Results of IF alignment
are shown here; BW1 to BW5. I'd suspected the rough method using
an audio power meter had resulted in a dodgy response and sure
enough the wider bandwidths were skewed about 5KHz HF of the
crystal frequency. It took a lot of adjusting to move the response
downwards to match the crystal, but now the bandwidth can be
narrowed without having to retune the signal.
These scans of BW1 to BW5 have
a 200KHz span (20KHz per vertical division) so that you can see
the skirts of the responses close to -70dB.
Below I've shown the curves
for BW1 and BW2 (which I use for comfortable listening) with
a narrower span where each vertical division represents 5KHz.
The user handbook has curves
shown to -30dB and for the widest setting (BW1) has +/-21KHz
with the narrowest (BW5) +/-6KHz. The curves which I measured
show +/-12KHz and +/-5KHz respectively so are nicely in spec.
Click to see a larger picture.
I don't know why this official picture
is upside down from convention. Presumably the graph needs to
have a zero reference although the explanation is simple: the
axis title "Times Normal Input" means the same thing
as attenuation in terms of the resultant curves as long as AVC
The scales shown on the vertical axis
are logarithmic with wider spacing for low numbers and smaller
for high numbers. Usually these sort of scales are rationalised
as in the spectrum analyser pictures above to show even spacing.
10, 100, 1,000 and 10,000 are the same as -10, -20, -30 and -40dB
and early test equipment would not have been able to work at
levels that are common nowadays. The DSA815TG shows noise at
-70dB indicating the huge improvements made since the 1940s.
It's interesting to note that the official
spec here is a drawing and as such will be a somewhat theoretical
indication, hence the perfect symmetry compared with the real
curves shown above.
The notes about the crystal indicate
that this is not in circuit for the two wider bandwidth ranges
and does not mean the crystal should be unplugged.
I've noticed that the
audio sounds very clean no doubt helped by the 6V6 operating
in Class A. Listening to Radio 4 on the AR88 and on a digital
radio there's no comparison. The AR88 sounds a lot nicer than
the rather muffled digital receiver. The circuitry around the
audio amplifier is quite interesting. The designers used oil-paper
decoupling condensers throughout, but using lozenge-shaped mica
condesers elsewhere. There are two 4700pF of these mica condensers
in parallel connecting the audio amplifier to the 6V6GT output
valve and appear to be leak-free as the 6V6 control grid is solidly
negative at minus 16 volts.
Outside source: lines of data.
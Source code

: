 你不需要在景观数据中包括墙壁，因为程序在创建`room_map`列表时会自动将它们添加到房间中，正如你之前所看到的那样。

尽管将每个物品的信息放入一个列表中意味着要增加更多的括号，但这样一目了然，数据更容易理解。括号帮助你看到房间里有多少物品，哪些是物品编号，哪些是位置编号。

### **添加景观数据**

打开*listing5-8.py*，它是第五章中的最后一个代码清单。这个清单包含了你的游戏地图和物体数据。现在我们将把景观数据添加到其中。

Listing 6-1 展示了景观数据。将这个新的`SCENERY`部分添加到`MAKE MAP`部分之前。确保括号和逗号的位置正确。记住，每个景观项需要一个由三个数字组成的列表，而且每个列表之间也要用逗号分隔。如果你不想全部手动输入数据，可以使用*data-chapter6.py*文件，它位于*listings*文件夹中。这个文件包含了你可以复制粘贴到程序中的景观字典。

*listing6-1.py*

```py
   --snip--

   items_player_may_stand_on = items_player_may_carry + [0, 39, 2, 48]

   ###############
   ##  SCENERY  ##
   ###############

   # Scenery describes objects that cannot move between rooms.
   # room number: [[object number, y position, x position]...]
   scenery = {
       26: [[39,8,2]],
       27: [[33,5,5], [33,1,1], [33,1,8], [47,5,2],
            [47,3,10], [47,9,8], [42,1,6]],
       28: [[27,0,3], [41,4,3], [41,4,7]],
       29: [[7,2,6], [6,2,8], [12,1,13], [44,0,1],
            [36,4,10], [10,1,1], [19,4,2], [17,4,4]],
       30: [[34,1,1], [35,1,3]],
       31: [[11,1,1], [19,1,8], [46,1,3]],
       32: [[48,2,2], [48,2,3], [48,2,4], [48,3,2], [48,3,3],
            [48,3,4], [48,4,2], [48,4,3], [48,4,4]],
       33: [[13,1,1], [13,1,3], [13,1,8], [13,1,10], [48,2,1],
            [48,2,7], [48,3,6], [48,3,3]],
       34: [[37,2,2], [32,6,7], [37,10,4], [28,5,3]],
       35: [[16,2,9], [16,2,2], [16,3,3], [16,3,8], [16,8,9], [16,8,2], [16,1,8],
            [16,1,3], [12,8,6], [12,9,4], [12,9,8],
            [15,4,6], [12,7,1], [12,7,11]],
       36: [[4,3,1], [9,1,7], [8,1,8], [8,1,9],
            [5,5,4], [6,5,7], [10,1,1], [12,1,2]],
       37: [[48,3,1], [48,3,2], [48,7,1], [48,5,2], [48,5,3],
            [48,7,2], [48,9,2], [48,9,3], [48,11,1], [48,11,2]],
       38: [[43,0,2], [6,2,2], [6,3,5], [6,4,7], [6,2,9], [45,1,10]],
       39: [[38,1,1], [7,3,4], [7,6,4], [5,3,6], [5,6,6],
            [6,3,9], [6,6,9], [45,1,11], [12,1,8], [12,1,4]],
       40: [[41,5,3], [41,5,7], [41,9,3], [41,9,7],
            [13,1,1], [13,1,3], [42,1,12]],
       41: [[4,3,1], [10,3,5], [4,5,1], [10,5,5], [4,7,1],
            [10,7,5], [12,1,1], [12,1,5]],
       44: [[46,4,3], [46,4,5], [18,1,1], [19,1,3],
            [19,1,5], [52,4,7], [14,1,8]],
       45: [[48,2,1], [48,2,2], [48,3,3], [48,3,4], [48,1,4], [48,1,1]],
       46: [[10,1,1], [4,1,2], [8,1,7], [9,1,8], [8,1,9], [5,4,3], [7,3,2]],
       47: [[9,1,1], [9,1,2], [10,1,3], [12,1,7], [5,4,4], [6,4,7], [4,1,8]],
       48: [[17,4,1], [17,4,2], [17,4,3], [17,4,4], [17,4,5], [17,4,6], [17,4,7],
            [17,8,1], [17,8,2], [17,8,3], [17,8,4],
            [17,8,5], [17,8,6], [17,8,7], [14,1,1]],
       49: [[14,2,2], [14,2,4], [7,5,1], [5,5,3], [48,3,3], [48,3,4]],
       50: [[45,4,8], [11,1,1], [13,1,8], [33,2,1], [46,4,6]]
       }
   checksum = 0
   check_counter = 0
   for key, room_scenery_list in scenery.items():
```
If you look at the impedance of this
pair of condensers and compare this with the 6V6 330Kohm grid
leak there's a considerable loss of fidelity of some 30% at 50Hz.
This however is dealt with by shunting the 6V6 grid with a 560pF
mica condenser and, a tone control using a 4700pF mica. These
additional parts tend to restore some audio fidelity. Another
component was also added, this is C119, a 0.003uF-1000v oil-filled,
or 2700pF-mica (depending on which issue of the documentation
you have) which again acts to top cut the audio and help with
fidelity, but because this is prone to failure it is often cut,
as I determined when I first began this exercise. Without this
extra top cut you will not experience the designer's intended
results, however.. as one gets older your ears will compensate
and give you the desired top cut automatically.. so you don't
really need C119 after all once you turn a certain age...
Before replacing the RF
screens and putting the chassis back into its case I decided
to remove the new decoupling capacitors that seemed to be the
source of IF instability and put back the connections to the
bathtub. That done the IF instability went away.